Proceed with curiosity

February 14, 2014

Joseph Auito, a joint activities representative for UAW Local 412 and a former Warren (Mich.) Truck Assembly Plant employee, was the first place winner with his miniature, functioning double Ferris wheel assemblage sculpture that was a year in the making. (Photos by Gunther Schabestiel, Chrysler Group Photo Imaging)

Joseph Auito, a joint activities representative for UAW Local 412, with his winning entry, a miniature, functioning double Ferris wheel assemblage sculpture.

“Who am I to say what is art, but who are you to say what is not!” says Joseph Auito, the 2013-2014 Artist at Work first-place winner.

Since its inception in 1999, Artist at Work, the only juried art show in the United States to be jointly sponsored by a major corporation and a labor union, has not only provided a unique creative outlet for FCA US employees, it has also served to reinforce the importance of innovation in the UAW-FCA US workforce.

Auito impressed the judges with Childhood Anxiety, a miniature, functioning double Ferris wheel assemblage sculpture in a style of art and design called Steampunk.
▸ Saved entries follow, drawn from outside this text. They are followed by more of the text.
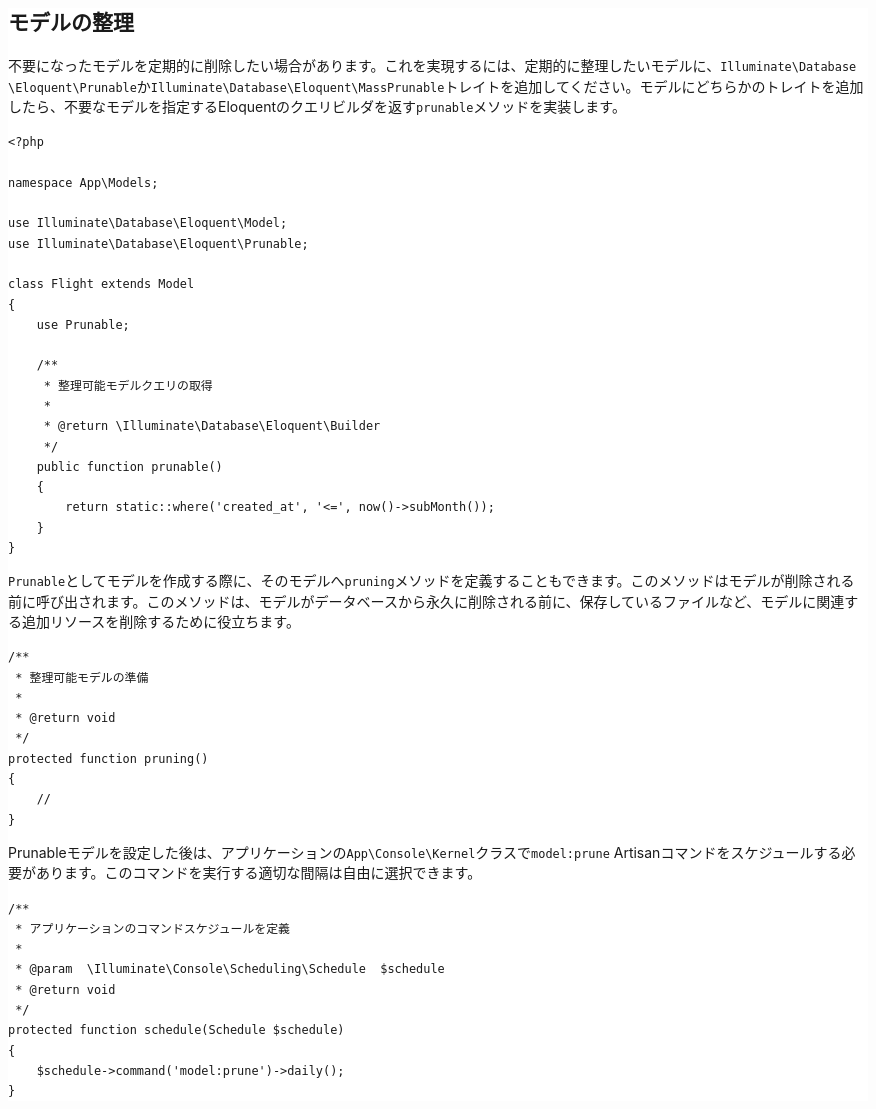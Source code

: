 <a name="pruning-models"></a>
## モデルの整理

不要になったモデルを定期的に削除したい場合があります。これを実現するには、定期的に整理したいモデルに、`Illuminate\Database\Eloquent\Prunable`か`Illuminate\Database\Eloquent\MassPrunable`トレイトを追加してください。モデルにどちらかのトレイトを追加したら、不要なモデルを指定するEloquentのクエリビルダを返す`prunable`メソッドを実装します。

    <?php

    namespace App\Models;

    use Illuminate\Database\Eloquent\Model;
    use Illuminate\Database\Eloquent\Prunable;

    class Flight extends Model
    {
        use Prunable;

        /**
         * 整理可能モデルクエリの取得
         *
         * @return \Illuminate\Database\Eloquent\Builder
         */
        public function prunable()
        {
            return static::where('created_at', '<=', now()->subMonth());
        }
    }

`Prunable`としてモデルを作成する際に、そのモデルへ`pruning`メソッドを定義することもできます。このメソッドはモデルが削除される前に呼び出されます。このメソッドは、モデルがデータベースから永久に削除される前に、保存しているファイルなど、モデルに関連する追加リソースを削除するために役立ちます。

    /**
     * 整理可能モデルの準備
     *
     * @return void
     */
    protected function pruning()
    {
        //
    }

Prunableモデルを設定した後は、アプリケーションの`App\Console\Kernel`クラスで`model:prune` Artisanコマンドをスケジュールする必要があります。このコマンドを実行する適切な間隔は自由に選択できます。

    /**
     * アプリケーションのコマンドスケジュールを定義
     *
     * @param  \Illuminate\Console\Scheduling\Schedule  $schedule
     * @return void
     */
    protected function schedule(Schedule $schedule)
    {
        $schedule->command('model:prune')->daily();
    }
Rooted in the British Victorian era or American “Wild West,” this artistic genre typically features antiquated technologies such as steam-powered or geared machinery and retro-futuristic inventions as people in the 19th century might have envisioned them.
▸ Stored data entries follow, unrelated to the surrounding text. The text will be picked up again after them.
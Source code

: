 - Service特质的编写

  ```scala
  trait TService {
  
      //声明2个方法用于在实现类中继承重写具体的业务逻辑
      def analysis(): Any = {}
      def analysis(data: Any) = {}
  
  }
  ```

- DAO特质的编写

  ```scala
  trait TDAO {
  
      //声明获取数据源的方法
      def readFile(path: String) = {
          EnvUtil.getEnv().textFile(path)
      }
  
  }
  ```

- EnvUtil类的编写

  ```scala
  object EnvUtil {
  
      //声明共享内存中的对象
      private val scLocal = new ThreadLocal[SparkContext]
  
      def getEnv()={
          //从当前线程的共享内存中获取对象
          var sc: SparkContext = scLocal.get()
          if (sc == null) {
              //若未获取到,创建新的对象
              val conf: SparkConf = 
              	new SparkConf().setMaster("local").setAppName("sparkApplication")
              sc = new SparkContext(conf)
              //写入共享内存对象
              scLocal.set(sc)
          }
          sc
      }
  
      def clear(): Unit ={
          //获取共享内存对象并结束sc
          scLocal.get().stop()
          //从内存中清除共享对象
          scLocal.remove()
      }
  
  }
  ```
A year in the making, Auito’s assemblage sculpture began to take shape in a metal sculpture class at Macomb Community College in suburban Detroit, where he says he learned to stretch beyond his comfort zone.
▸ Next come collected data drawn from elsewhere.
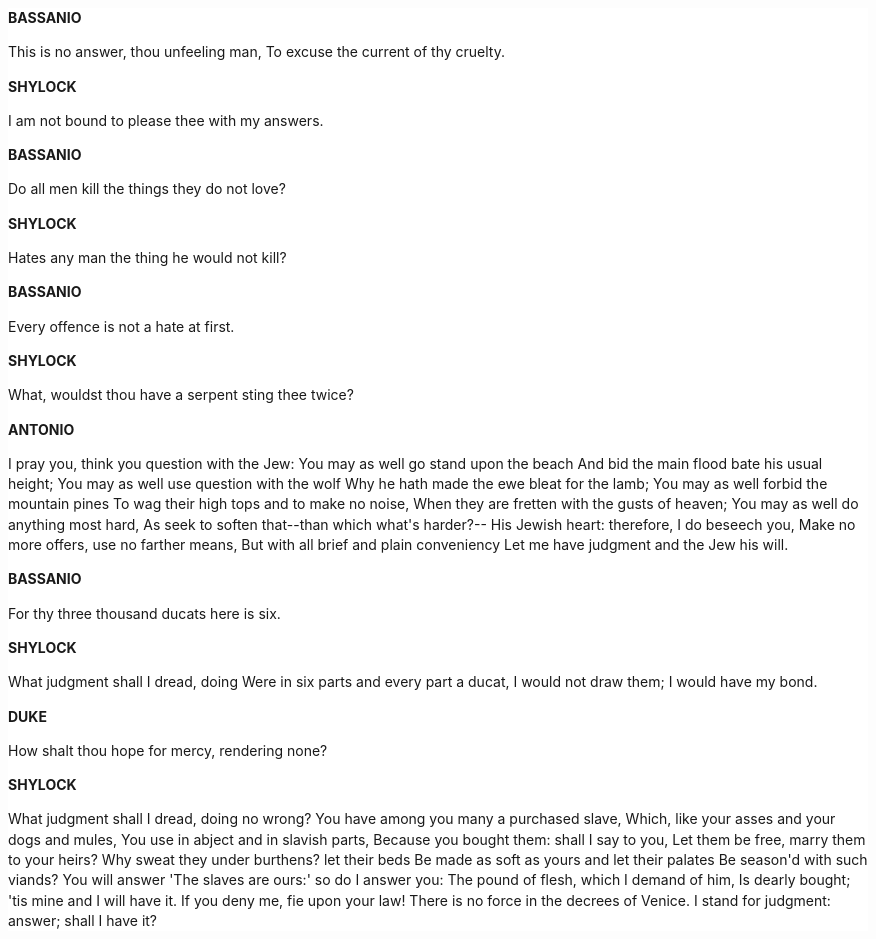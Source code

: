 **BASSANIO**

This is no answer, thou unfeeling man,
To excuse the current of thy cruelty.

**SHYLOCK**

I am not bound to please thee with my answers.

**BASSANIO**

Do all men kill the things they do not love?

**SHYLOCK**

Hates any man the thing he would not kill?

**BASSANIO**

Every offence is not a hate at first.

**SHYLOCK**

What, wouldst thou have a serpent sting thee twice?

**ANTONIO**

I pray you, think you question with the Jew:
You may as well go stand upon the beach
And bid the main flood bate his usual height;
You may as well use question with the wolf
Why he hath made the ewe bleat for the lamb;
You may as well forbid the mountain pines
To wag their high tops and to make no noise,
When they are fretten with the gusts of heaven;
You may as well do anything most hard,
As seek to soften that--than which what's harder?--
His Jewish heart: therefore, I do beseech you,
Make no more offers, use no farther means,
But with all brief and plain conveniency
Let me have judgment and the Jew his will.

**BASSANIO**

For thy three thousand ducats here is six.

**SHYLOCK**

What judgment shall I dread, doing
Were in six parts and every part a ducat,
I would not draw them; I would have my bond.

**DUKE**

How shalt thou hope for mercy, rendering none?

**SHYLOCK**

What judgment shall I dread, doing no wrong?
You have among you many a purchased slave,
Which, like your asses and your dogs and mules,
You use in abject and in slavish parts,
Because you bought them: shall I say to you,
Let them be free, marry them to your heirs?
Why sweat they under burthens? let their beds
Be made as soft as yours and let their palates
Be season'd with such viands? You will answer
'The slaves are ours:' so do I answer you:
The pound of flesh, which I demand of him,
Is dearly bought; 'tis mine and I will have it.
If you deny me, fie upon your law!
There is no force in the decrees of Venice.
I stand for judgment: answer; shall I have it?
“I like my work to make a statement,” Auito said. “If you look at it and say ‘that’s pretty’ or ‘it’s not saying anything,’ I have failed as a sculptor in my eyes, and that piece hits the scrap pile. What’s important to me is that I have created a piece of art you will remember and think about when you get home.”

Auito uses “found objects” to assemble his unconventional work. “If I can drill it, weld it, cut it, screw it together, tie it on with bailing wire, paint it or Bondo it, I will use it,” he says. “There is no wasted material in my art world.”

The Ferris wheel’s arms in Childhood Anxiety are the rototillers from a John Deere tractor, discovered art a barn sale. Some of the seats came from an old Erector Set Auito received as a childhood gift. Other found objects include the standing supports of the end of a steam radiator salvaged from a field and a toy steam engine that simulates the Ferris wheel’s source of power. In reality, it’s driven by two electric motors.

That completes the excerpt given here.